[Saved data entries]
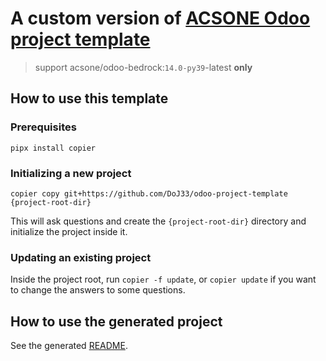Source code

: # A custom version of [ACSONE Odoo project template](https://github.com/acsone/acsone-odoo-project-template)

> support acsone/odoo-bedrock:`14.0-py39`-latest **only**

## How to use this template

### Prerequisites

`pipx install copier`

### Initializing a new project

`copier copy git+https://github.com/DoJ33/odoo-project-template {project-root-dir}`

This will ask questions and create the `{project-root-dir}` directory and initialize the
project inside it.

### Updating an existing project

Inside the project root, run `copier -f update`, or `copier update` if you want to
change the answers to some questions.

## How to use the generated project

See the generated [README](src/README.md.jinja).
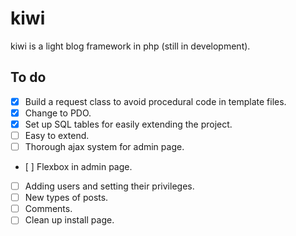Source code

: # kiwi
kiwi is a light blog framework in php (still in development).

## To do
- [x] Build a request class to avoid procedural code in template files.
- [x] Change to PDO.
- [x] Set up SQL tables for easily extending the project.
- [ ] Easy to extend.
- [ ] Thorough ajax system for admin page.
- [ ] Flexbox in admin page.
- [ ] Adding users and setting their privileges.
- [ ] New types of posts.
- [ ] Comments.
- [ ] Clean up install page.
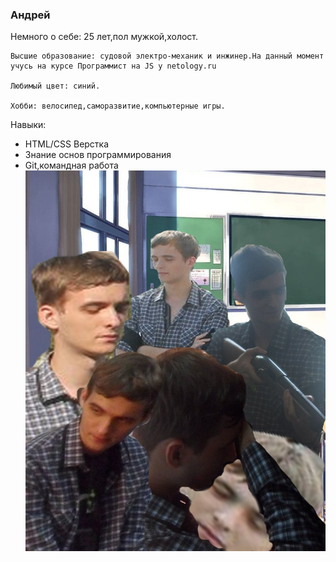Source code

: ### Андрей

Немного о себе:
    25 лет,пол мужкой,холост.

    Высшие образование: судовой электро-механик и инжинер.На данный момент учусь на курсе Программист на JS у netology.ru
    
    Любимый цвет: синий.
    
    Хобби: велосипед,саморазвитие,компьютерные игры.

Навыки:
* HTML/CSS Верстка
* Знание основ программирования
* Git,командная работа
![alt text](img/M97pz1D5Hqw.jpg)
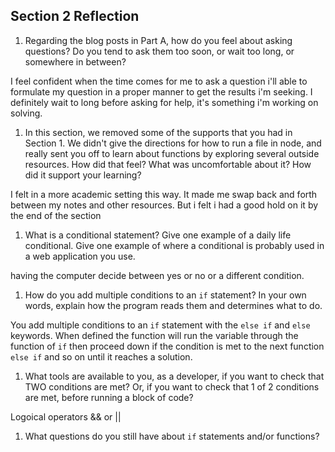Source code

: ## Section 2 Reflection

1. Regarding the blog posts in Part A, how do you feel about asking questions? Do you tend to ask them too soon, or wait too long, or somewhere in between?

I feel confident when the time comes for me to ask a question i'll able to formulate my question in a proper manner to get the results i'm seeking. I definitely wait to long before asking for help, it's something i'm working on solving.

1. In this section, we removed some of the supports that you had in Section 1. We didn't give the directions for how to run a file in node, and really sent you off to learn about functions by exploring several outside resources. How did that feel? What was uncomfortable about it? How did it support your learning?

I felt in a more academic setting this way. It made me swap back and forth between my notes and other resources. But i felt i had a good hold on it by the end of the section

1. What is a conditional statement? Give one example of a daily life conditional. Give one example of where a conditional is probably used in a web application you use.

having the computer decide between yes or no or a different condition. 

1. How do you add multiple conditions to an `if` statement? In your own words, explain how the program reads them and determines what to do.

You add multiple conditions to an `if` statement with the `else if` and `else` keywords. When defined the function will run the variable through the function of `if` then proceed down if the condition is met to the next function `else if` and so on until it reaches a solution.

1. What tools are available to you, as a developer, if you want to check that TWO conditions are met? Or, if you want to check that 1 of 2 conditions are met, before running a block of code?

Logoical operators && or ||

1. What questions do you still have about `if` statements and/or functions?
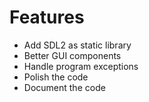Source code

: # Features

* Add SDL2 as static library
* Better GUI components
* Handle program exceptions
* Polish the code
* Document the code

Task prompt: Would you retype all the lines shown above, exactly as written and without any picture?

Answer space:
Source code

: # A custom version of [ACSONE Odoo project template](https://github.com/acsone/acsone-odoo-project-template)

> support acsone/odoo-bedrock:`14.0-py39`-latest **only**

## How to use this template

### Prerequisites

`pipx install copier`

### Initializing a new project

`copier copy git+https://github.com/DoJ33/odoo-project-template {project-root-dir}`

This will ask questions and create the `{project-root-dir}` directory and initialize the
project inside it.

### Updating an existing project

Inside the project root, run `copier -f update`, or `copier update` if you want to
change the answers to some questions.

## How to use the generated project

See the generated [README](src/README.md.jinja).
Source code

: # kiwi
kiwi is a light blog framework in php (still in development).

## To do
- [x] Build a request class to avoid procedural code in template files.
- [x] Change to PDO.
- [x] Set up SQL tables for easily extending the project.
- [ ] Easy to extend.
- [ ] Thorough ajax system for admin page.
- [ ] Flexbox in admin page.
- [ ] Adding users and setting their privileges.
- [ ] New types of posts.
- [ ] Comments.
- [ ] Clean up install page.
Source code

: ### Андрей

Немного о себе:
    25 лет,пол мужкой,холост.

    Высшие образование: судовой электро-механик и инжинер.На данный момент учусь на курсе Программист на JS у netology.ru
    
    Любимый цвет: синий.
    
    Хобби: велосипед,саморазвитие,компьютерные игры.

Навыки:
* HTML/CSS Верстка
* Знание основ программирования
* Git,командная работа
![alt text](img/M97pz1D5Hqw.jpg)
Source code

: ## Section 2 Reflection

1. Regarding the blog posts in Part A, how do you feel about asking questions? Do you tend to ask them too soon, or wait too long, or somewhere in between?

I feel confident when the time comes for me to ask a question i'll able to formulate my question in a proper manner to get the results i'm seeking. I definitely wait to long before asking for help, it's something i'm working on solving.

1. In this section, we removed some of the supports that you had in Section 1. We didn't give the directions for how to run a file in node, and really sent you off to learn about functions by exploring several outside resources. How did that feel? What was uncomfortable about it? How did it support your learning?

I felt in a more academic setting this way. It made me swap back and forth between my notes and other resources. But i felt i had a good hold on it by the end of the section

1. What is a conditional statement? Give one example of a daily life conditional. Give one example of where a conditional is probably used in a web application you use.

having the computer decide between yes or no or a different condition. 

1. How do you add multiple conditions to an `if` statement? In your own words, explain how the program reads them and determines what to do.

You add multiple conditions to an `if` statement with the `else if` and `else` keywords. When defined the function will run the variable through the function of `if` then proceed down if the condition is met to the next function `else if` and so on until it reaches a solution.

1. What tools are available to you, as a developer, if you want to check that TWO conditions are met? Or, if you want to check that 1 of 2 conditions are met, before running a block of code?

Logoical operators && or ||

1. What questions do you still have about `if` statements and/or functions?
Source code

: # Features

* Add SDL2 as static library
* Better GUI components
* Handle program exceptions
* Polish the code
* Document the code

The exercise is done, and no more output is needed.